After some initial confusion, it seems clear that the issue here is with PnfsManager becoming stuck when given a request for a ID where the database-ID is non-existent. At least one of the initial reports of domain being restarted was due to manual intervention in recovering from the problem: this is for the one in the submitted log file.

If this is true then the issue is with PnfsManager message thread blocking on file-system activity. The problem here is in PNFS, rather than PnfsManager and the long-term solution may be difficult.

Someone at DESY should try to reproduce the PnfsManager problem on a virtual machine.

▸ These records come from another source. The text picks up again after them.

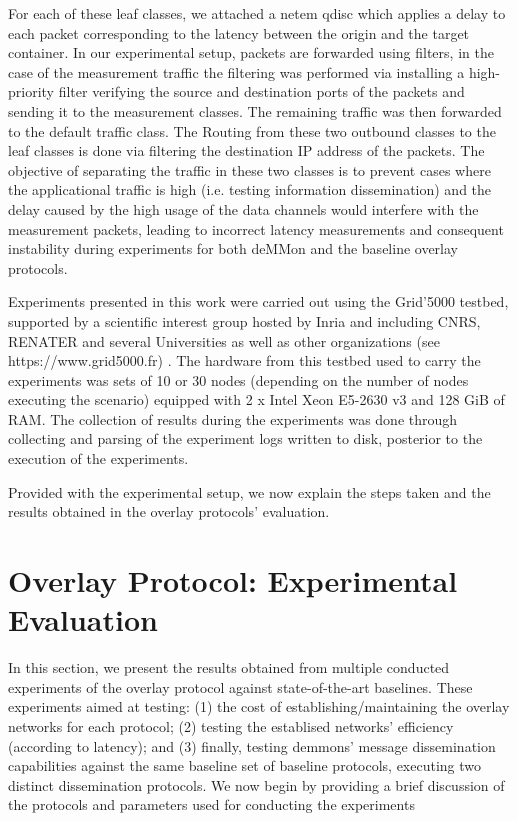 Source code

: For each of these leaf classes, we attached a netem qdisc which applies a delay to each packet corresponding to the latency between the origin and the target container. In our experimental setup, packets are forwarded using filters, in the case of the measurement traffic the filtering was performed via installing a high-priority filter verifying the source and destination ports of the packets and sending it to the measurement classes. The remaining traffic was then forwarded to the default traffic class. The Routing from these two outbound classes to the leaf classes is done via filtering the destination IP address of the packets.  The objective of separating the traffic in these two classes is to prevent cases where the applicational traffic is high (i.e. testing information dissemination) and the delay caused by the high usage of the data channels would interfere with the measurement packets, leading to incorrect latency measurements and consequent instability during experiments for both deMMon and the baseline overlay protocols. 

Experiments presented in this work were carried out using the Grid'5000 testbed, supported by a scientific interest group hosted by Inria and including CNRS, RENATER and several Universities as well as other organizations (see https://www.grid5000.fr) . The hardware from this testbed used to carry the experiments was sets of 10 or 30 nodes (depending on the number of nodes executing the scenario) equipped with 2 x Intel Xeon E5-2630 v3 and 128 GiB of RAM. The collection of results during the experiments was done through collecting and parsing of the experiment logs written to disk, posterior to the execution of the experiments.

Provided with the experimental setup, we now explain the steps taken and the results obtained in the overlay protocols' evaluation.

\section{Overlay Protocol: Experimental Evaluation} \label{sec:overlay_proto_eval}

In this section, we present the results obtained from multiple conducted experiments of the overlay protocol against state-of-the-art baselines. These experiments aimed at testing: (1) the cost of establishing/maintaining the overlay networks for each protocol; (2) testing the establised networks' efficiency (according to latency); and (3) finally, testing demmons' message dissemination capabilities against the same baseline set of baseline protocols, executing two distinct dissemination protocols. We now begin by providing a brief discussion of the protocols and parameters used for conducting the experiments

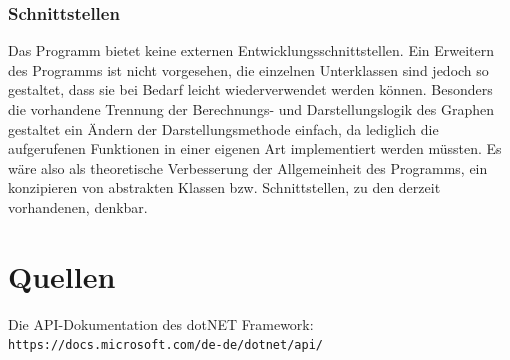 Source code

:\documentclass[a4paper]{article}
\begin{document}
    \subsubsection{Schnittstellen}

    Das Programm bietet keine externen Entwicklungsschnittstellen.
    Ein Erweitern des Programms ist nicht vorgesehen, die einzelnen Unterklassen sind jedoch so gestaltet, dass sie bei Bedarf leicht wiederverwendet werden können.
    Besonders die vorhandene Trennung der Berechnungs- und Darstellungslogik des Graphen gestaltet ein Ändern der Darstellungsmethode einfach, da lediglich die aufgerufenen Funktionen in einer eigenen Art implementiert werden müssten.
    Es wäre also als theoretische Verbesserung der Allgemeinheit des Programms, ein konzipieren von abstrakten Klassen bzw. Schnittstellen, zu den derzeit vorhandenen, denkbar.

\newpage
\section{Quellen}

    Die API-Dokumentation des \glqq dotNET Framework\grqq{}:\\
    \verb|https://docs.microsoft.com/de-de/dotnet/api/|

\end{document}
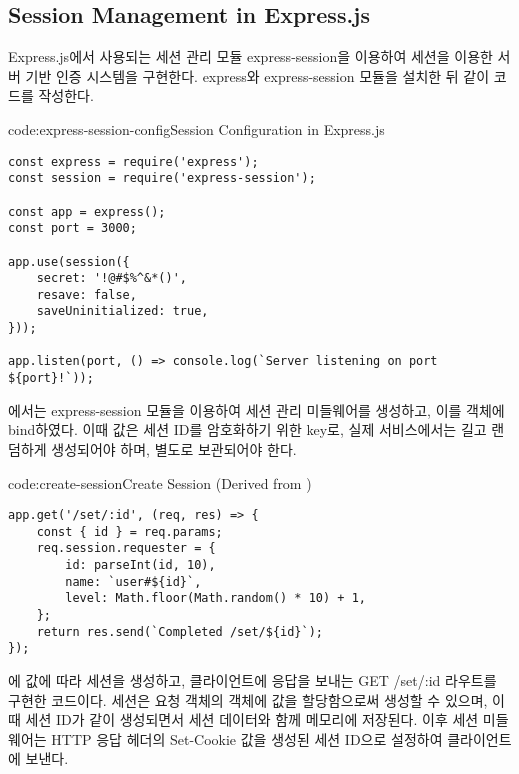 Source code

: 
\subsection*{Session Management in Express.js}

Express.js에서 사용되는 세션 관리 모듈 express-session을 이용하여 세션을 이용한 서버 기반 인증 시스템을 구현한다. express와 express-session 모듈을 설치한 뒤 \와 같이 코드를 작성한다.

\begin{code}{code:express-session-config}{Session Configuration in Express.js}
\begin{verbatim}
const express = require('express');
const session = require('express-session');

const app = express();
const port = 3000;

app.use(session({
    secret: '!@#$%^&*()',
    resave: false,
    saveUninitialized: true,
}));

app.listen(port, () => console.log(`Server listening on port ${port}!`));
\end{verbatim}
\end{code}

에서는 express-session 모듈을 이용하여 세션 관리 미들웨어를 생성하고, 이를  객체에 bind하였다. 이때  값은 세션 ID를 암호화하기 위한 key로, 실제 서비스에서는 길고 랜덤하게 생성되어야 하며, 별도로 보관되어야 한다.

\begin{code}{code:create-session}{Create Session (Derived from )}
\begin{verbatim}
app.get('/set/:id', (req, res) => {
    const { id } = req.params;
    req.session.requester = {
        id: parseInt(id, 10),
        name: `user#${id}`,
        level: Math.floor(Math.random() * 10) + 1,
    };
    return res.send(`Completed /set/${id}`);
});
\end{verbatim}
\end{code}

\은 에  값에 따라 세션을 생성하고, 클라이언트에 응답을 보내는 GET /set/:id 라우트를 구현한 코드이다. 세션은 요청 객체의  객체에 값을 할당함으로써 생성할 수 있으며, 이때 세션 ID가 같이 생성되면서 세션 데이터와 함께 메모리에 저장된다. 이후 세션 미들웨어는 HTTP 응답 헤더의 Set-Cookie 값을 생성된 세션 ID으로 설정하여 클라이언트에 보낸다.


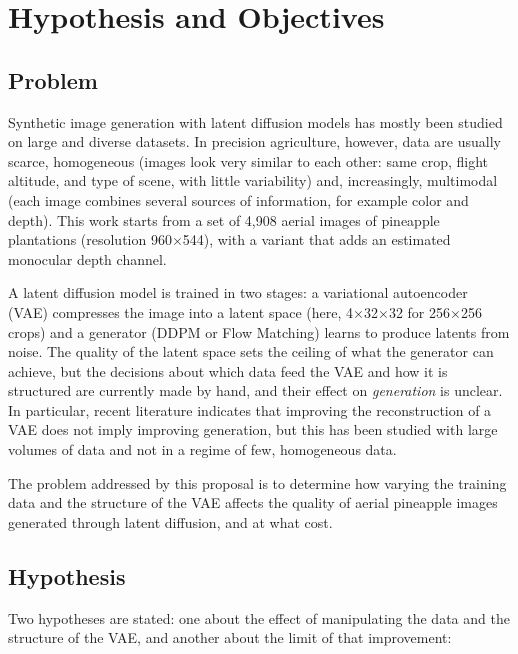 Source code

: \renewcommand{\baselinestretch}{1.5}

\chapter{Hypothesis and Objectives}

\section{Problem}

Synthetic image generation with latent diffusion models has mostly been studied on large and diverse datasets. In precision agriculture, however, data are usually scarce, homogeneous (images look very similar to each other: same crop, flight altitude, and type of scene, with little variability) and, increasingly, multimodal (each image combines several sources of information, for example color and depth). This work starts from a set of 4,908 aerial images of pineapple plantations (resolution 960$\times$544), with a variant that adds an estimated monocular depth channel.

A latent diffusion model is trained in two stages: a variational autoencoder (VAE) compresses the image into a latent space (here, 4$\times$32$\times$32 for 256$\times$256 crops) and a generator (DDPM or Flow Matching) learns to produce latents from noise. The quality of the latent space sets the ceiling of what the generator can achieve, but the decisions about which data feed the VAE and how it is structured are currently made by hand, and their effect on \emph{generation} is unclear. In particular, recent literature indicates that improving the reconstruction of a VAE does not imply improving generation, but this has been studied with large volumes of data and not in a regime of few, homogeneous data.

The problem addressed by this proposal is to determine how varying the training data and the structure of the VAE affects the quality of aerial pineapple images generated through latent diffusion, and at what cost.

\section{Hypothesis}

Two hypotheses are stated: one about the effect of manipulating the data and the structure of the VAE, and another about the limit of that improvement:

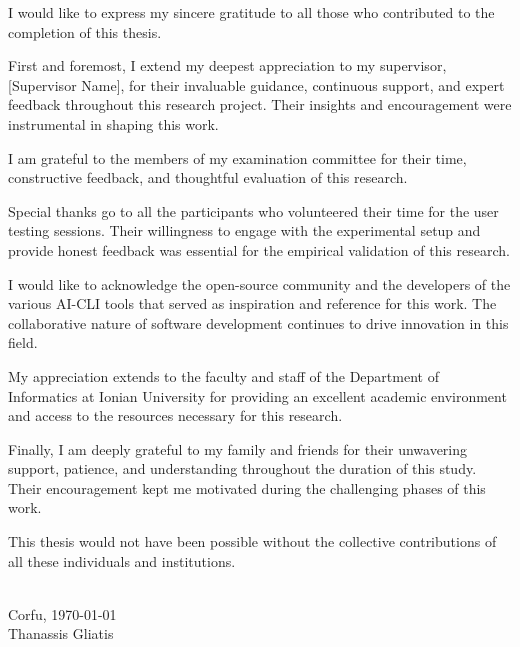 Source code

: I would like to express my sincere gratitude to all those who contributed to the completion of this thesis.

First and foremost, I extend my deepest appreciation to my supervisor, [Supervisor Name], for their invaluable guidance, continuous support, and expert feedback throughout this research project. Their insights and encouragement were instrumental in shaping this work.

I am grateful to the members of my examination committee for their time, constructive feedback, and thoughtful evaluation of this research.

Special thanks go to all the participants who volunteered their time for the user testing sessions. Their willingness to engage with the experimental setup and provide honest feedback was essential for the empirical validation of this research.

I would like to acknowledge the open-source community and the developers of the various AI-CLI tools that served as inspiration and reference for this work. The collaborative nature of software development continues to drive innovation in this field.

My appreciation extends to the faculty and staff of the Department of Informatics at Ionian University for providing an excellent academic environment and access to the resources necessary for this research.

Finally, I am deeply grateful to my family and friends for their unwavering support, patience, and understanding throughout the duration of this study. Their encouragement kept me motivated during the challenging phases of this work.

This thesis would not have been possible without the collective contributions of all these individuals and institutions.

\bigskip \\
Corfu, \today \\
Thanassis Gliatis


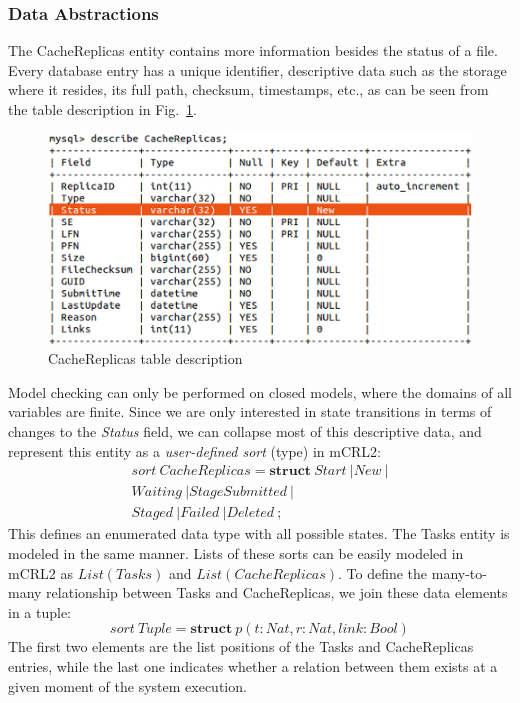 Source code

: \documentclass[sort&compress,preprint,3p]{elsarticle}
\begin{document}
\subsubsection{Data Abstractions}
The CacheReplicas entity contains more information besides the status of a file.
Every database entry has a unique identifier, descriptive data such as 
the storage where it resides, its full path, checksum, timestamps, etc., as can be seen
from the table description in Fig.~\ref{fig:CacheReplicasTable}.
\begin{figure}[bp!]
\begin{center}
 \includegraphics[width=0.5\linewidth,keepaspectratio=true]{./Figure5.png}
\end{center}
\caption{CacheReplicas table description}
\label{fig:CacheReplicasTable}
\end{figure}
Model checking can only be performed on closed models, where the domains
of all variables are finite. Since we are only interested in state transitions in terms of 
changes to the \textit{Status} field,
we can collapse most of this descriptive data, and represent this entity as a 
\textit{user-defined sort} (type) in mCRL2:
\begin{displaymath}
\begin{aligned}
sort\ CacheReplicas = \textbf{struct}\ Start\ | 
			  New\ |  \\
		    Waiting\ | 
          StageSubmitted\ | \\
		      Staged\ | 
		      Failed\ | 
		  Deleted\ ;
\end{aligned}
\end{displaymath}
This defines an enumerated data type with all possible states.
The Tasks entity is modeled in the same manner. Lists of these sorts can be easily modeled 
in mCRL2 as \begin{math}List(Tasks) \end{math} and 
\begin{math}List(CacheReplicas) \end{math}.
To define the many-to-many relationship between Tasks and CacheReplicas,
we join these data elements in a tuple:
\begin{displaymath}sort \ Tuple = \textbf{struct}\ p(t:Nat,r:Nat,link:Bool)
\end{displaymath}
The first two elements are the list positions of the Tasks and CacheReplicas
entries, while the last one indicates whether a relation between
them exists at a given moment of the system execution. 
\end{document}

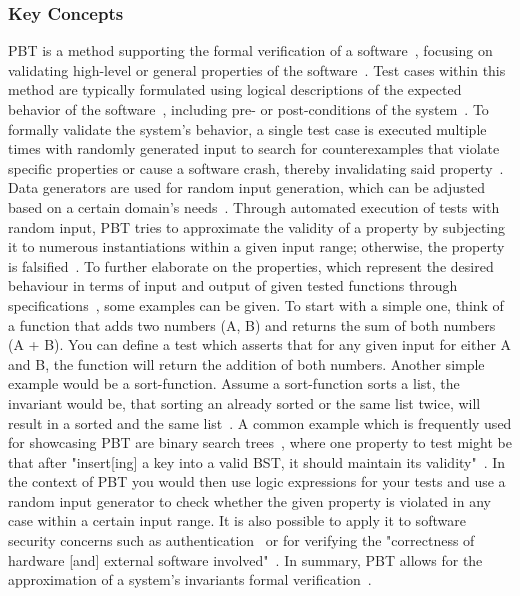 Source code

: \documentclass[runningheads]{llncs}
\begin{document}
\subsubsection{Key Concepts}
PBT is a method supporting the formal verification of a software~\cite{Chen2022,Fink1997,Honarvar2020,Paraskevopoulou2015}, focusing on validating high-level or general properties of the software~\cite{Fink1997,Honarvar2020,Corgozinho2023}. Test cases within this method are typically formulated using logical descriptions of the expected behavior of the software~\cite{Chen2022,Fink1997,Honarvar2020,Loescher2017,Corgozinho2023}, including pre- or post-conditions of the system~\cite{Honarvar2020}. To formally validate the system's behavior, a single test case is executed multiple times with randomly generated input to search for counterexamples that violate specific properties or cause a software crash, thereby invalidating said property~\cite{Chen2022,Loescher2017,Padhye2019,ElazarMittelman2023,Paraskevopoulou2015,Corgozinho2023}. Data generators are used for random input generation, which can be adjusted based on a certain domain's needs~\cite{Chen2022,Loescher2017,Padhye2019,ElazarMittelman2023}. Through automated execution of tests with random input, PBT tries to approximate the validity of a property by subjecting it to numerous instantiations within a given input range; otherwise, the property is falsified~\cite{Fink1997,ElazarMittelman2023,Corgozinho2023,Paraskevopoulou2015}. To further elaborate on the properties, which represent the desired behaviour in terms of input and output of given tested functions through specifications~\cite{Chen2022,Fink1997,Loescher2017}, some examples can be given. To start with a simple one, think of a function that adds two numbers (A, B) and returns the sum of both numbers (A + B). You can define a test which asserts that for any given input for either A and B, the function will return the addition of both numbers. Another simple example would be a sort-function. Assume a sort-function sorts a list, the invariant would be, that sorting an already sorted or the same list twice, will result in a sorted and the same list~\cite{Corgozinho2023}. A common example which is frequently used for showcasing PBT are binary search trees~\cite{Corgozinho2023,Shi2023}, where one property to test might be that after "insert[ing] a key into a valid BST, it should maintain its validity"~\cite{Shi2023}. In the context of PBT you would then use logic expressions for your tests and use a random input generator to check whether the given property is violated in any case within a certain input range. It is also possible to apply it to software security concerns such as authentication~\cite{Fink1997} or for verifying the "correctness of hardware [and] external software involved"~\cite{Chen2022}. In summary, PBT allows for the approximation of a system's invariants formal verification~\cite{Fink1997,ElazarMittelman2023,Corgozinho2023}.
\end{document}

Review of outstanding review requests

Due to the late running of the meeting, this item was skipped.

AOCB

Gerd mentioned that, since we're going to have a 1.9.3 soon, Gerd needs information for the release notes. He's already asked for this, so this is your reminder!

DTNM

"same time, next week" Wednesday 24th June 2009.

Summary of AP

  • AP/ Patrick: come up with deadlines for next releases.
  • AP/ Patrick: contact Brian Bockelman and ask about switching default SRM version for SRM clients from v1 to v2.
  • AP/ Timur: to take control of investigating the BNL pinning-taking-too-long issue, contacting Pedro as necessary.
  • AP/ Patrick: to take control of investigating Jon's multiple tape remount issue, contacting Jon/Fermi? as necessary.
  • AP/ Owen: to look into compiling kerberos-based dcap library on Solaris for Timur.
  • AP/ Patrick: Look at which F/OSS license the dcap library might be distributed under.
  • AP/ Gerd: Talk to Ellert to see if he's happy to help get dcap library into the distributions.